The latest Higher Education Research Institute freshmen study shows that 82 percent of incoming students selected being “very well off financially” as essential or very important to their college choice — and it had better be, as the national student default rate rose to 11.3 percent.
In today’s job market, a college education is an almost mandatory investment. It’s typically not a risky one, and in most cases it pays off — but just as not all schools are equal in how much of a return they provide, some schools are particularly risky choices.
And while a college’s median salaries and employment rates serve as excellent benchmarks for success, just as important is the darker side — the probability that graduates will fail and be stuck with an enormous burden… one that weighs about four years and $150,000, on average.
To help shine a light on the riskiest educational investments, in addition to the map at the top of this article, we at Zippia we’ve put together a list of the four-year programs in each state that you should be wariest of.
Looking at a college education as an investment, we used several factors to come up with a ranking index: how much each school costs, what the risk is, and how easy it is to pay it back.
We used Integrated Postsecondary Education Data System (IPEDS) to determine how much the schools cost to attend — which is the cost of the investment. To approximate the risk of taking out loans to finance this venture, we took Department of Education data on school default rates.
And finally, we used CollegeScoreCard data to gauge the median salary at six years — this is the most critical payment success period. We assigned values to these metrics to select the Most Financially Risky Colleges in each state. Then we ranked each state’s school according to their rating.
College: South College
City: Asheville, NC
Default Rate: 27.9 percent
This satellite campus of a larger one in Tennessee is a prime example of a weak college trifecta: a high default rate bordering on losing its Title IV funding, high tuition, and a low salary. Considering that one of its touted programs is the typically lucrative allied health, this doesn’t bode well for graduates.
College: Allen University
City: Columbia, SC
Default Rate: 28.9 percent
Not to be confused with Allen College, which is actually a phenomenally sound investment, Allen University also had a six percent graduation rate in 2010 and one of the lowest salaries on this list.
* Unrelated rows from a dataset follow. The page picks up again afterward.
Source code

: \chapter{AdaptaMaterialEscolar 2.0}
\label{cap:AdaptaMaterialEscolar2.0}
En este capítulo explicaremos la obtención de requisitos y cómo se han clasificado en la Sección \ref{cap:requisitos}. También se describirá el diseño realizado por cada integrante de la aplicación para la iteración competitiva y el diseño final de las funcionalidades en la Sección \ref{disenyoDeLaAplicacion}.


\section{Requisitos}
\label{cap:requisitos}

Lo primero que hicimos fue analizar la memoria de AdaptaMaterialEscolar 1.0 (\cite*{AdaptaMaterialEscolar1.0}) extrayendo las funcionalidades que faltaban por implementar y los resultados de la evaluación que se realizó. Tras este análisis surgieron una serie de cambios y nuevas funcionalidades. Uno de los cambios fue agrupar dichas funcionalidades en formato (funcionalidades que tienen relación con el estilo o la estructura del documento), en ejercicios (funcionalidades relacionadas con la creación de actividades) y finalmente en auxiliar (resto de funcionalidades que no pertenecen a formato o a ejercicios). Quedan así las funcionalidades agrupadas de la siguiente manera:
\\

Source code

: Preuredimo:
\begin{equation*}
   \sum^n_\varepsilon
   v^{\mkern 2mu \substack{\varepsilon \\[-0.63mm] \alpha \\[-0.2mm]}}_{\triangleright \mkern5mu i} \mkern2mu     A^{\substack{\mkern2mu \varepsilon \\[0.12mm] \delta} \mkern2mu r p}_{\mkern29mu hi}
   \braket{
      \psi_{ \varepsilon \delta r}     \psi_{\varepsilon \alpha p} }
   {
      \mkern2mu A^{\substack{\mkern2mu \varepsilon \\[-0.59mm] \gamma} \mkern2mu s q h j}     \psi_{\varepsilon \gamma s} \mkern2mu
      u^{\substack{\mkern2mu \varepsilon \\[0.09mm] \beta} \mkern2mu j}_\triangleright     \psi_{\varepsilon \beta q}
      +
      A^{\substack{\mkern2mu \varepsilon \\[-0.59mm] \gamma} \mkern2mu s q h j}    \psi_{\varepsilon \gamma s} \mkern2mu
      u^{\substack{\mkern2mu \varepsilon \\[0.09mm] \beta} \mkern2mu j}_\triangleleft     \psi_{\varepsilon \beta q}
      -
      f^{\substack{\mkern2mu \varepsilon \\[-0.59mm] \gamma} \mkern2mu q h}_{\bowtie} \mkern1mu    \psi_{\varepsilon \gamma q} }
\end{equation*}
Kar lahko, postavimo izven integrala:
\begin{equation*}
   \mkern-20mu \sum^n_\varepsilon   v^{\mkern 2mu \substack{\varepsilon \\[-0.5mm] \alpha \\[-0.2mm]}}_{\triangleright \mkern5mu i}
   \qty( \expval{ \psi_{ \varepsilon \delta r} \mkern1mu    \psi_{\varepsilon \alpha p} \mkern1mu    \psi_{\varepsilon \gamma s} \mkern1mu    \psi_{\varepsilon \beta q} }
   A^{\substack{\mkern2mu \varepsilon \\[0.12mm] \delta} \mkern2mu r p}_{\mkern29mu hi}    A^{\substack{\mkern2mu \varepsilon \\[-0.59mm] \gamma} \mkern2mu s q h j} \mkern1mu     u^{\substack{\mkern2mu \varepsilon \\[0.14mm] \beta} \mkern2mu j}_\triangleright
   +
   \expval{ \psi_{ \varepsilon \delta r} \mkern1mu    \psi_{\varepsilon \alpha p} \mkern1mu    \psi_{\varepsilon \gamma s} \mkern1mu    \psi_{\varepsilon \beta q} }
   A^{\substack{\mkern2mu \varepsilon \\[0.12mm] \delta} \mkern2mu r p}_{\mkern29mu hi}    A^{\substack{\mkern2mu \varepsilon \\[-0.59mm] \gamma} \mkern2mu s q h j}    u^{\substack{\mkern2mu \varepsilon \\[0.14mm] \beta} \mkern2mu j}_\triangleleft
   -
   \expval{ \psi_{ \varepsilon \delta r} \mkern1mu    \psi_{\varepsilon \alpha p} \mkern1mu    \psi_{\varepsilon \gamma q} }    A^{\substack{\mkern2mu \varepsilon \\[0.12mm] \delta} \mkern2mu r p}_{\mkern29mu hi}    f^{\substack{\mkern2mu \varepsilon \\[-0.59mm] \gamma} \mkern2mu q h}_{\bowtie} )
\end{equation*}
College: Concordia College
City: Selma, AL
Default Rate: 31 percent
Its second lowest salary on this list explains, in part, its dubious honor of second highest default rate… maintaining a rate over 30 percent for three years will lead to loss of eligibility for federal student loans and grants. It got accreditation in 1994, but that might not last for too long.
College: East-West University
City: Chicago, IL
Default Rate: 14.5 percent
In 2013, East-West had the second lowest average student loan debt per graduate in America — which makes one wonder why the default rate is well above the national average.
College: Martin University
City: Indianapolis, IN
Default Rate: 21.3 percent
Martin University employs a learning method known as andragogy, as opposed to pedagogy, where it involves adult learners in the learning process, encouraging them to bring their life and work experiences into classroom discussions.
Maybe it shouldn’t.
College: Wiley College
City: Marshall, TX
Default Rate: 29.2 percent
About 96 percent of students of the students at this open admission college receive some financial aid, but the school still boasts a sky-high default rate.
The debate team was featured in the Denzel Washington movie The Great Debaters — but the school lacks a history department and the movie apparently did as well, since the school they beat was actually USC, not Harvard.
College: Broadview University
City: West Jordan, UT
Default Rate: 20 percent
Broadview University was founded in 1977, began offering bachelor’s degrees in 2005, and its accreditor lost its accreditation when the Department of Education de-recognized it in 2016.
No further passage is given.